For loops and while loops#

Loops are another foundational concept in python programming. They are useful for repeating actions.

There are two types of loops: for and while.

Let’s say we want to compute the square of each integer between 1 and 8. We can use a for loop to make this much more efficient than computing each square individually:

for i in range(9):
    print(i**2)
0
1
4
9
16
25
36
49
64

the syntax for i in range(n): will execute the indented code print (i**2) a total of n times, with i = 0, 1, 2, ... n-1

An important note on python syntax#

Indents in python code matter, unlike in C, C++, or Java. Indents are actually a form of syntax in python.
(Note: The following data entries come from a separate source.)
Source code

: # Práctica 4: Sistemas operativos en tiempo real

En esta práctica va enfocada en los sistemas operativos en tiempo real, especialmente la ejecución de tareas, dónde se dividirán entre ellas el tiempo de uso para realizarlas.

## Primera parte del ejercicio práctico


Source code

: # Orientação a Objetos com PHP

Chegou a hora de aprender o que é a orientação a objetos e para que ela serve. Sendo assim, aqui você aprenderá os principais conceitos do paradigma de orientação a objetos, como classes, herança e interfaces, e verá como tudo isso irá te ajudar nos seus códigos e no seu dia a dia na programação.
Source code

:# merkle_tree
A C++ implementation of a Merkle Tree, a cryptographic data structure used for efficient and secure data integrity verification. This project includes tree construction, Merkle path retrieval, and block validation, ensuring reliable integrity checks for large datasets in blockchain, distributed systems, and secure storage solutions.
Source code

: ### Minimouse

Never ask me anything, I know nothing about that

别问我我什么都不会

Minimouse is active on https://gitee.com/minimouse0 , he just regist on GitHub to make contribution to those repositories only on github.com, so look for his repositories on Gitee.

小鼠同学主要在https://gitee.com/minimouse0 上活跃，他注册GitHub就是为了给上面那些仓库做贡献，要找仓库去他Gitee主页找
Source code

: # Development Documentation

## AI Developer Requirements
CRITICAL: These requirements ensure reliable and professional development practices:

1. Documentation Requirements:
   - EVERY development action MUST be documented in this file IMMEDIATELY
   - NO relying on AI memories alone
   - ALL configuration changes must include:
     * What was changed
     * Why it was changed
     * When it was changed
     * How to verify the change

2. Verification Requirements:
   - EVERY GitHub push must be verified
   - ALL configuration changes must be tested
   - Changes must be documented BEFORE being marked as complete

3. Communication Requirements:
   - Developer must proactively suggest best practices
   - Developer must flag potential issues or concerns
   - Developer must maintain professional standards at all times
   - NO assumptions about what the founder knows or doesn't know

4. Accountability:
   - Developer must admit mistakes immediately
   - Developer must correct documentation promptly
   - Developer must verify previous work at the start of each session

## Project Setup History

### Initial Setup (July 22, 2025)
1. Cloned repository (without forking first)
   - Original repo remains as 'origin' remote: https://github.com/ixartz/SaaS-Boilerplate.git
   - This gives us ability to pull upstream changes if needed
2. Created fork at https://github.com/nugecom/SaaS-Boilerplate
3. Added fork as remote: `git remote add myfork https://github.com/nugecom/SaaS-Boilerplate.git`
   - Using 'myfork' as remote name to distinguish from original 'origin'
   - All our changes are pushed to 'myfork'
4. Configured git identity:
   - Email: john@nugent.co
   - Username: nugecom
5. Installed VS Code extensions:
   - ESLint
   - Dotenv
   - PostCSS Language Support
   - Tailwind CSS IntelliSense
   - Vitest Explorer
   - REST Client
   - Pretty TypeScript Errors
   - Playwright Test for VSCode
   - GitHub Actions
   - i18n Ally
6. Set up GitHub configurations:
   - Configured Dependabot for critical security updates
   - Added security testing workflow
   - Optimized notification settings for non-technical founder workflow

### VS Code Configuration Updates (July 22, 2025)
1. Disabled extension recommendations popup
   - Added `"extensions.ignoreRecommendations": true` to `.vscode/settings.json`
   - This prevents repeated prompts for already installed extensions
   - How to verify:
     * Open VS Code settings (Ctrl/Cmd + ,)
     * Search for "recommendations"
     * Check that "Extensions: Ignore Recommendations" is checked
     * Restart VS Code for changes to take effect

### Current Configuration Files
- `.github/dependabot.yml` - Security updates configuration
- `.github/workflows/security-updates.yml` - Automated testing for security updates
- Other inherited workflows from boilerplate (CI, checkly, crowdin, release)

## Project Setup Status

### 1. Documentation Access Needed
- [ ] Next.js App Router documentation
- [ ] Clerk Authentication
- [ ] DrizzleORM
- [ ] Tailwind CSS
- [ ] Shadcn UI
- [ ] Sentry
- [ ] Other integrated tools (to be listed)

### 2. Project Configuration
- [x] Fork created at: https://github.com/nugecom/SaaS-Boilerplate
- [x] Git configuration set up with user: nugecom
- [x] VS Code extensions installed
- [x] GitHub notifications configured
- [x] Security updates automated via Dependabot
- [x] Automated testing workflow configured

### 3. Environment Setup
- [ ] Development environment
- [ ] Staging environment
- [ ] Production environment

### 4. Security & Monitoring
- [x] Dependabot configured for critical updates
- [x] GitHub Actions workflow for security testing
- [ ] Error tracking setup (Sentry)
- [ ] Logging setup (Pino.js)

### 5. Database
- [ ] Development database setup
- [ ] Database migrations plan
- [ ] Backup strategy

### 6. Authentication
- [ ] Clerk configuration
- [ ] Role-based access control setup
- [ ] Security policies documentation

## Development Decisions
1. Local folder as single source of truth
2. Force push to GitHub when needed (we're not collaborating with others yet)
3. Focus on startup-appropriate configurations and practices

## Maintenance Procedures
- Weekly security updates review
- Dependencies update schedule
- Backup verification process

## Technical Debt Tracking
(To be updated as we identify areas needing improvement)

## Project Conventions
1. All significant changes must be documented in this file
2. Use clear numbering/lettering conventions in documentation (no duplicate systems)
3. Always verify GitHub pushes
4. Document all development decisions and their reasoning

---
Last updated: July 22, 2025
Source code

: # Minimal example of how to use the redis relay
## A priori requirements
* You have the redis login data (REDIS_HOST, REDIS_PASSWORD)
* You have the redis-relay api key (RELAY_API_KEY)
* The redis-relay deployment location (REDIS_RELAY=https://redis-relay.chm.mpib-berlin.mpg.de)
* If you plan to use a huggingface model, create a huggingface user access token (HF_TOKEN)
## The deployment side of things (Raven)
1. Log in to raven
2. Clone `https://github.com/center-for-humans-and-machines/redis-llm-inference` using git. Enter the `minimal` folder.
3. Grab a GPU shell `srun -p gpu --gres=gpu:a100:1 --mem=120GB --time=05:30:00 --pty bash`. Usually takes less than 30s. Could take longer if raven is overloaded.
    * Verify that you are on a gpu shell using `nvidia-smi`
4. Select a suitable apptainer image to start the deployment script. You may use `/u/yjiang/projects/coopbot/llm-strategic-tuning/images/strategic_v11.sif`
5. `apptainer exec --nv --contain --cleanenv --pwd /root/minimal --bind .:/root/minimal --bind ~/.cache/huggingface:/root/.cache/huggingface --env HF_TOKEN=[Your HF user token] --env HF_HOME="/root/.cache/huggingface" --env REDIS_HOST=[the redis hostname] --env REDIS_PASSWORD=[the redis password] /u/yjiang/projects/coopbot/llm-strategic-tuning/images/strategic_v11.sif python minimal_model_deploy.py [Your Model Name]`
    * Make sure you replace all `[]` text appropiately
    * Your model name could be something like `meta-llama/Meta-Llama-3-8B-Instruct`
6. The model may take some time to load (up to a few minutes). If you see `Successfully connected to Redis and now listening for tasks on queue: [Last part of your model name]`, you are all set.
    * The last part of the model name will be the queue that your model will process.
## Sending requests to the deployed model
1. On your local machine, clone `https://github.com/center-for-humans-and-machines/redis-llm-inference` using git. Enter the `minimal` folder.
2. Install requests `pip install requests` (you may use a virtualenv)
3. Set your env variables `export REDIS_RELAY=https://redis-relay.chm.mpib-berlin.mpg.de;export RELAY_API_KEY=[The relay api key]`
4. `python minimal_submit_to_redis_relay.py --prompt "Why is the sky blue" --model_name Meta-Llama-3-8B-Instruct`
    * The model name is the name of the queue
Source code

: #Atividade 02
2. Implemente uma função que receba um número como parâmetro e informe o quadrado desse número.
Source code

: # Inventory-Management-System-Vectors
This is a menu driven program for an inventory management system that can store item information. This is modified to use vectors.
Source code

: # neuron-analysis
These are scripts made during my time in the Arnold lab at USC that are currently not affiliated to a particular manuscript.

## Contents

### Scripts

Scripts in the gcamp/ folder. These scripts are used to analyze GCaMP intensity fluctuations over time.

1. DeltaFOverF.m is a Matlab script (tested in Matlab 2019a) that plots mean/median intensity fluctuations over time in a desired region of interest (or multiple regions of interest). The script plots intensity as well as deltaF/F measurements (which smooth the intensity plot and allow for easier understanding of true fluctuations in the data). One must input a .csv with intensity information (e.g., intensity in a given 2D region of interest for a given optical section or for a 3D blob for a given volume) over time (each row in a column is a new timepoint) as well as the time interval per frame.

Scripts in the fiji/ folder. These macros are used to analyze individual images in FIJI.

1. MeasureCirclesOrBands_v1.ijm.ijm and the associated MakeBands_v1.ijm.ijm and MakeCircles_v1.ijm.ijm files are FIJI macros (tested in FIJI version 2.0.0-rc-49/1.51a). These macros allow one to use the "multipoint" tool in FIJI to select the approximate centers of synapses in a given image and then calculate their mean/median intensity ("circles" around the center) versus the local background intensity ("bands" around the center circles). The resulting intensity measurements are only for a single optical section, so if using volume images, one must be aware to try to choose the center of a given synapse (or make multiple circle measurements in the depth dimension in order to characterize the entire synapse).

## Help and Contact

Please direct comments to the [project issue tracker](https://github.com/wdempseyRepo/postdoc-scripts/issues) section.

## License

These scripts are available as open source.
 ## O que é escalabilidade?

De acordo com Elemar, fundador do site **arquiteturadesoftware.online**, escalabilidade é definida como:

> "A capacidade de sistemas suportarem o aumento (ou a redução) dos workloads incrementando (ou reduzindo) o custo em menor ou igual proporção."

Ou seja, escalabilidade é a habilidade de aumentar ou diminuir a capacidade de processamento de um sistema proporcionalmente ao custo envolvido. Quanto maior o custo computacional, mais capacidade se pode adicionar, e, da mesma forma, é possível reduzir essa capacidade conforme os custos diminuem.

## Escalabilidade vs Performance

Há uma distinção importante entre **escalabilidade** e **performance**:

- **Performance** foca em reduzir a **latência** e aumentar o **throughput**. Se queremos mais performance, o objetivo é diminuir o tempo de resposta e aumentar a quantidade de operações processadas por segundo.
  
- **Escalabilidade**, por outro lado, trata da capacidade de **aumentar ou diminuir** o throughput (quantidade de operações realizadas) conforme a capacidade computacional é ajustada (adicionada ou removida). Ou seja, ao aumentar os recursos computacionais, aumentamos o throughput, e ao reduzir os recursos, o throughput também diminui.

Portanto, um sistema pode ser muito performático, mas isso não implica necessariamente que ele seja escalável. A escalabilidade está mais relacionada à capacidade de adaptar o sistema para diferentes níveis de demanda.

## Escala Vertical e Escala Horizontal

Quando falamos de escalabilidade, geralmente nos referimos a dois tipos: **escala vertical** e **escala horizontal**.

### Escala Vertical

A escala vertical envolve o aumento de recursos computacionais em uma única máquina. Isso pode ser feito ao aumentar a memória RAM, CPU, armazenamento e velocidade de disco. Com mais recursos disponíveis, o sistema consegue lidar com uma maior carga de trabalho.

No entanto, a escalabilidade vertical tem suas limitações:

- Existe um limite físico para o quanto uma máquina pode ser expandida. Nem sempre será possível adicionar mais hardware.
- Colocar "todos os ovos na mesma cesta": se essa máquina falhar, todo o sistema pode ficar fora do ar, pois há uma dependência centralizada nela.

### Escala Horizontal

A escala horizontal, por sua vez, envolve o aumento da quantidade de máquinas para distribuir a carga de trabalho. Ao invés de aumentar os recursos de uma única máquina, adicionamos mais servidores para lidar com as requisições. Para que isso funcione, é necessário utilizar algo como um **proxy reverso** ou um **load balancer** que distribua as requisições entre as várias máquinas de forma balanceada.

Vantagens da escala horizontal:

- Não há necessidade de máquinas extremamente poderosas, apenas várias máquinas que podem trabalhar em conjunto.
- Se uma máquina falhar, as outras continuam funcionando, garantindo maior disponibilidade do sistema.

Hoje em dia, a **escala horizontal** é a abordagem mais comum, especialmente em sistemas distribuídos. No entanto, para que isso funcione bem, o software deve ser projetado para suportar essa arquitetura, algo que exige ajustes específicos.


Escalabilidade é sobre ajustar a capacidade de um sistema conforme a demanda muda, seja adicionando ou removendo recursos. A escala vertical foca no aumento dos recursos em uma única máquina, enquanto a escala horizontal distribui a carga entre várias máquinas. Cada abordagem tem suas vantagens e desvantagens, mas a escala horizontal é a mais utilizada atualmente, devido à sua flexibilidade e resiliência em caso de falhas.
Python requires indenting loops and conditionals (we will get to these a bit later). Indenting can be achieved using either one TAB or four SPACEBAR keystrokes. There is a lively debate over which of these is preferred. Text editors now make it easy to switch between tabs an spaces - the important thing is to remain consistent.

The range() function#

Let’s say you want to make a list of numbers - the range() function is a handy and convenient way to do that. We can convert a range() object to a python list by using the list() constructor:

# Get a range 0,1,2,...,7
print(list(range(8)))
[0, 1, 2, 3, 4, 5, 6, 7]
# Get a range from 5 to 9
print(list(range(5, 10)))
[5, 6, 7, 8, 9]
# Get a range from 4 to 16 with a step of 4
print(list(range(4, 16, 4)))
[4, 8, 12]

For loops and Lists#

We can use a for loop to iterate over items in a list:

my_list = [1, 41.99, True, "this is a string", ["sub", "list", "of", "strings"]]
for item in my_list:
    print(item)
1
41.99
True
this is a string
['sub', 'list', 'of', 'strings']

The enumerate() function#

When iterating through a for loop, if we want to access the index of each item in the list, along with the item, we can use the enumerate() function:

my_list = [1, 41.99, True, "this is a string", ["sub", "list", "of", "strings"]]
for index, item in enumerate(my_list):
    print("index {}: {}".format(index, item))
index 0: 1
index 1: 41.99
index 2: True
index 3: this is a string
index 4: ['sub', 'list', 'of', 'strings']

While loops#

If we don’t know how many iterations are needed, we can use a while loop:

i = 2
while i < 100:  # loop body will only execute if conditional statement is True
    print(i**2, end=", ")
    i = i**2
4, 16, 256, 

This loop prints the values of \(i^2\) and updates the value of \(i\), while i is <100. Notice the loop stops since 256 > 100

The infinite loop#

Beware the infamous infinite loop! Consider the following example, where the condition will never become false:

NOTE to stop this, you will have to press CTRL + c in the interpreter, or the “STOP” button in jupyter lab / notebook

# Uncomment the below lines to run, but beware that this code will execute forever unless stopped.
# while True:
# print("infinite loop")

Nested loops#

We can put loops within loops - these are called ‘nested loops’

Consider the following example:

for i in range(8):  # outer loop
    for j in range(i):  # inner loop
        print(j, end=" ")  # inner loop body
    print(" ")  # outer loop body
 
0  
0 1  
0 1 2  
0 1 2 3  
0 1 2 3 4  
0 1 2 3 4 5  
0 1 2 3 4 5 6  

Continue and Break#

We can exit a loop, or move to the next iteration if desired.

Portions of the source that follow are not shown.